== Entries provided ==
*** Block opens ***

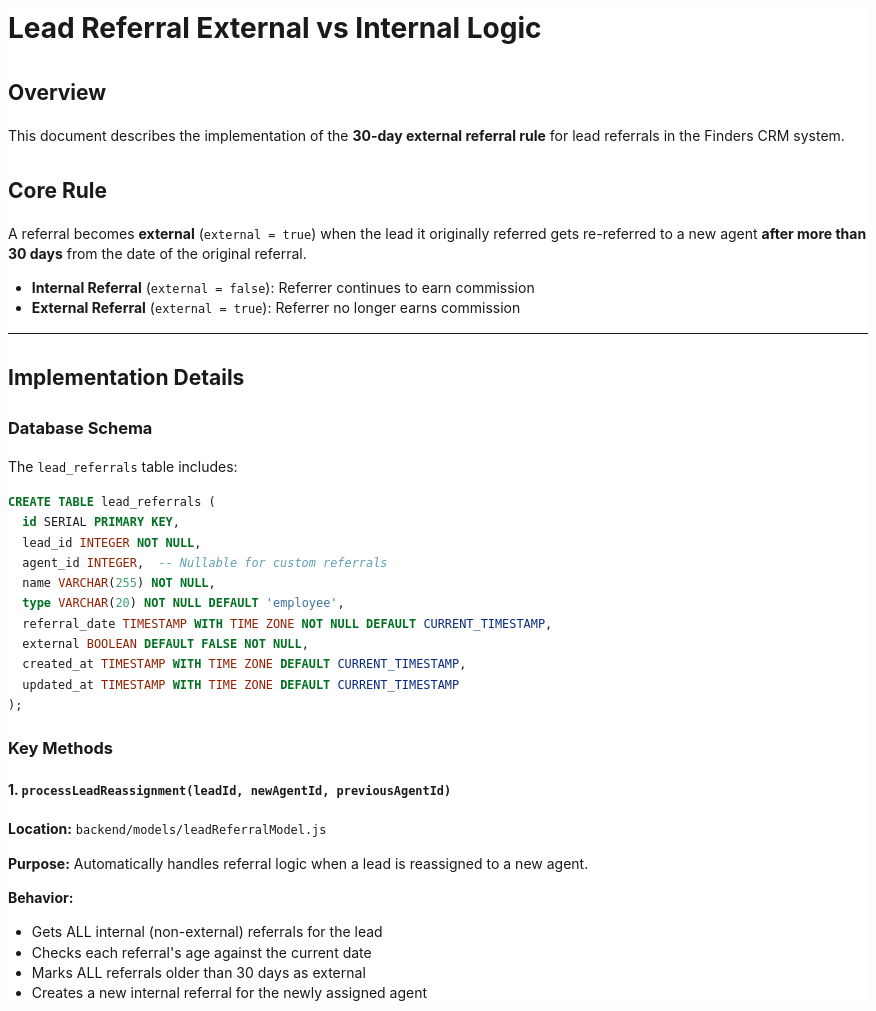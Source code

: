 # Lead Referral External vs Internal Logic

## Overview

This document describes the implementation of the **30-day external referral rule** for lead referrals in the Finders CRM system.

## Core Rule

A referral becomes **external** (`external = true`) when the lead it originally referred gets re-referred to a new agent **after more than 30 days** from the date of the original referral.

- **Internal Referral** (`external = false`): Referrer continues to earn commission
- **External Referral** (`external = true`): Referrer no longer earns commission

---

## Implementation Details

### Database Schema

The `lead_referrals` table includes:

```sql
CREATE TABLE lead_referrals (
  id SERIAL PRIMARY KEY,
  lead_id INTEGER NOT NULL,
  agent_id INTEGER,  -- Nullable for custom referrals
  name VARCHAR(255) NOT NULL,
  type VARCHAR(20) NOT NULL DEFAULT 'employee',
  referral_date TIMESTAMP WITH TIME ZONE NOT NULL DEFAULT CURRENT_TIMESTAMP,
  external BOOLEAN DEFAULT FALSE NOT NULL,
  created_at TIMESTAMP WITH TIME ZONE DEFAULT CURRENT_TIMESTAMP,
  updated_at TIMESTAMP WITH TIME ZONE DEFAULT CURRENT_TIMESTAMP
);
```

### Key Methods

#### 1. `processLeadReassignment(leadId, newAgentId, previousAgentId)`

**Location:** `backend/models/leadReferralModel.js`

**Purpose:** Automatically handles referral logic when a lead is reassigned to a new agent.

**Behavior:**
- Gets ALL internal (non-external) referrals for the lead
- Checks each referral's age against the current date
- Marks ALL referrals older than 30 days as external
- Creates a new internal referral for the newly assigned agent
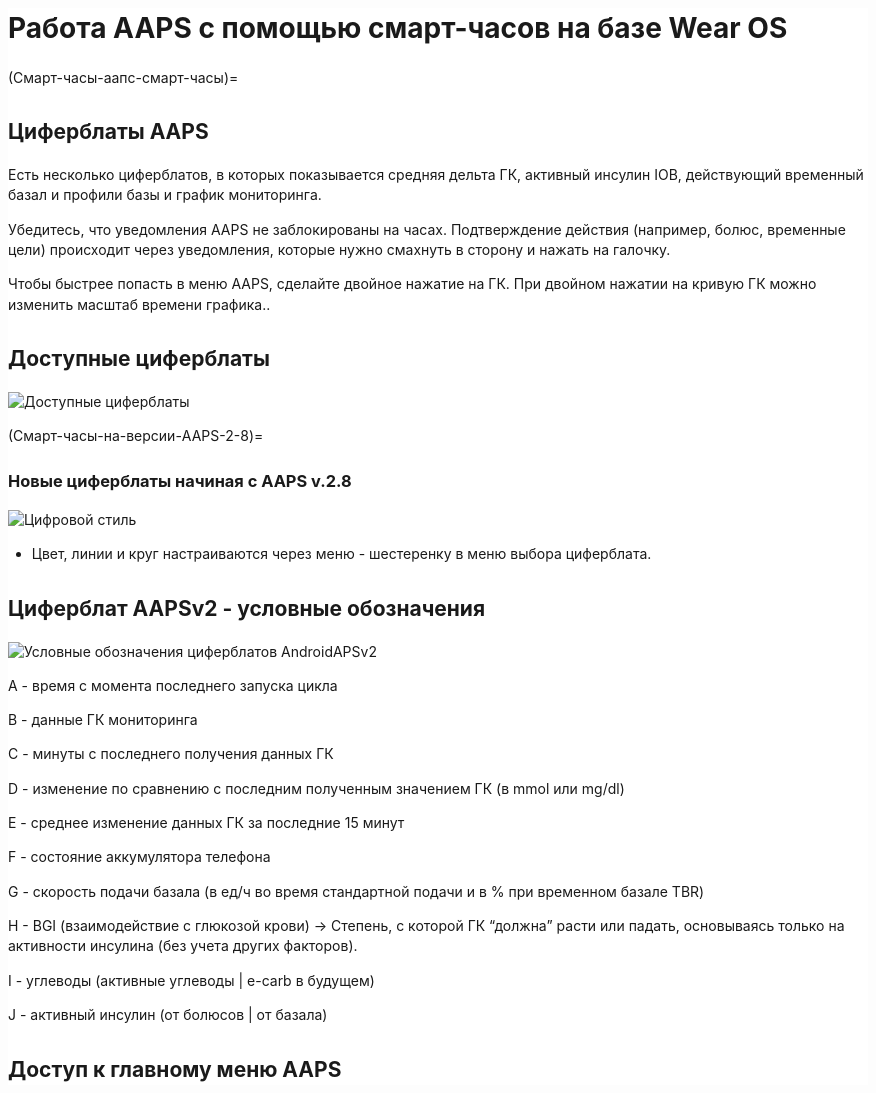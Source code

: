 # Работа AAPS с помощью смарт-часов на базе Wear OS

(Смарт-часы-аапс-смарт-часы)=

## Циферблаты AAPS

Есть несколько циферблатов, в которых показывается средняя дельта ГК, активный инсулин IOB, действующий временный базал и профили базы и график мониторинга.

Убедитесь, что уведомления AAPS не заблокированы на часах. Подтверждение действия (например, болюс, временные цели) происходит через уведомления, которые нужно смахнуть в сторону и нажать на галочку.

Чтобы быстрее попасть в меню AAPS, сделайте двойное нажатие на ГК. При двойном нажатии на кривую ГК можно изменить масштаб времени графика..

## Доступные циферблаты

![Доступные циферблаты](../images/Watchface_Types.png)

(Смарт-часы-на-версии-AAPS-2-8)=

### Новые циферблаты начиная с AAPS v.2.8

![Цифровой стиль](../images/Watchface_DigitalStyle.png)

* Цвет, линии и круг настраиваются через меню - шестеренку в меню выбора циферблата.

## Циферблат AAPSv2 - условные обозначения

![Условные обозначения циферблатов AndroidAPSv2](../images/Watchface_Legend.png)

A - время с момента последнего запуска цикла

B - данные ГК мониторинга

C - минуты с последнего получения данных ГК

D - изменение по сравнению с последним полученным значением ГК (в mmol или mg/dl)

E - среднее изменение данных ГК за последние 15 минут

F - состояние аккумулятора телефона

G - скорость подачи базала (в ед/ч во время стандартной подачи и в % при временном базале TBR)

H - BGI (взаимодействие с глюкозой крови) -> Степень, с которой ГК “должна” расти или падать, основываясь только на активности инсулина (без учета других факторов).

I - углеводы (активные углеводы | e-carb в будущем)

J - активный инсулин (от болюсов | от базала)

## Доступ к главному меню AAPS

*** Block closes ***

== Task prompt ==
Return only the stretch of the material above from the line holding "D - изменение" through the line holding "G - скорость", copied exactly.

== Answer section ==
D - изменение по сравнению с последним полученным значением ГК (в mmol или mg/dl)

E - среднее изменение данных ГК за последние 15 минут

F - состояние аккумулятора телефона

G - скорость подачи базала (в ед/ч во время стандартной подачи и в % при временном базале TBR)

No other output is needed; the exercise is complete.